Top of Study material

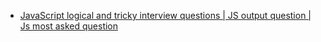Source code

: - [JavaScript logical and tricky interview questions | JS output question | Js most asked question](https://www.youtube.com/watch?v=riloPTtAuAM)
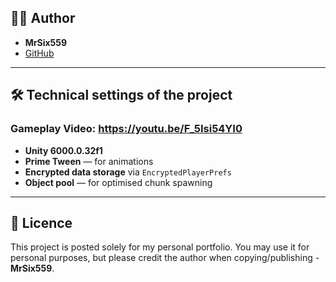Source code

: ## 🧑‍💻 Author

- **MrSix559**
- [GitHub](https://github.com/MrSix559)

---
## 🛠️ Technical settings of the project
### Gameplay Video: https://youtu.be/F_5Isi54YI0
- **Unity 6000.0.32f1**
- **Prime Tween** — for animations
- **Encrypted data storage** via `EncryptedPlayerPrefs`
- **Object pool** — for optimised chunk spawning

---

## 📜 Licence
This project is posted solely for my personal portfolio. You may use it for personal purposes, but please credit the author when copying/publishing - **MrSix559**.
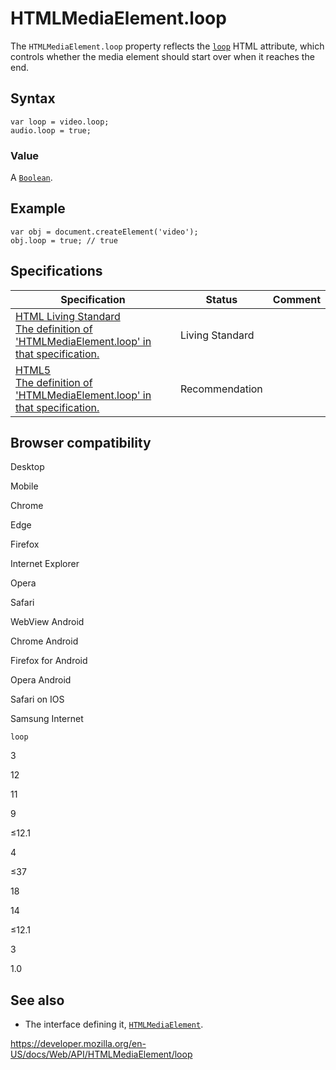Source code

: HTMLMediaElement.loop
=====================

The `HTMLMediaElement.loop` property reflects the [`loop`](https://developer.mozilla.org/en-US/docs/Web/HTML/Element/video#attr-loop) HTML attribute, which controls whether the media element should start over when it reaches the end.

Syntax
------

    var loop = video.loop;
    audio.loop = true;

### Value

A [`Boolean`](https://developer.mozilla.org/en-US/docs/Web/JavaScript/Reference/Global_Objects/Boolean).

Example
-------

    var obj = document.createElement('video');
    obj.loop = true; // true

Specifications
--------------

<table><thead><tr class="header"><th>Specification</th><th>Status</th><th>Comment</th></tr></thead><tbody><tr class="odd"><td><a href="https://html.spec.whatwg.org/multipage/#dom-media-loop">HTML Living Standard<br />
<span class="small">The definition of 'HTMLMediaElement.loop' in that specification.</span></a></td><td><span class="spec-living">Living Standard</span></td><td></td></tr><tr class="even"><td><a href="https://www.w3.org/TR/html52/embedded-content-0.html#htmlmediaelement">HTML5<br />
<span class="small">The definition of 'HTMLMediaElement.loop' in that specification.</span></a></td><td><span class="spec-rec">Recommendation</span></td><td></td></tr></tbody></table>

Browser compatibility
---------------------

Desktop

Mobile

Chrome

Edge

Firefox

Internet Explorer

Opera

Safari

WebView Android

Chrome Android

Firefox for Android

Opera Android

Safari on IOS

Samsung Internet

`loop`

3

12

11

9

≤12.1

4

≤37

18

14

≤12.1

3

1.0

See also
--------

-   The interface defining it, [`HTMLMediaElement`](../htmlmediaelement).

<a href="https://developer.mozilla.org/en-US/docs/Web/API/HTMLMediaElement/loop" class="_attribution-link">https://developer.mozilla.org/en-US/docs/Web/API/HTMLMediaElement/loop</a>
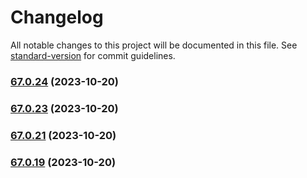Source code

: # Changelog

All notable changes to this project will be documented in this file. See
[standard-version](https://github.com/conventional-changelog/standard-version)
for commit guidelines.

### [67.0.24](https://github.com/alex-lit/lint-kit/compare/v67.0.23...v67.0.24) (2023-10-20)

### [67.0.23](https://github.com/alex-lit/lint-kit/compare/v67.0.21...v67.0.23) (2023-10-20)

### [67.0.21](https://github.com/alex-lit/lint-kit/compare/v67.0.19...v67.0.21) (2023-10-20)

### [67.0.19](https://github.com/alex-lit/lint-kit/compare/v103.0.1...v67.0.19) (2023-10-20)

Bottom of Study material

What the task requires:
Reproduce word for word the material above, starting with the line that has "### Gameplay Video: https://youtu.be/F_5Isi54YI0" and stopping after the line that has "## 📜 Licence".

Answer section:
### Gameplay Video: https://youtu.be/F_5Isi54YI0
- **Unity 6000.0.32f1**
- **Prime Tween** — for animations
- **Encrypted data storage** via `EncryptedPlayerPrefs`
- **Object pool** — for optimised chunk spawning

---

## 📜 Licence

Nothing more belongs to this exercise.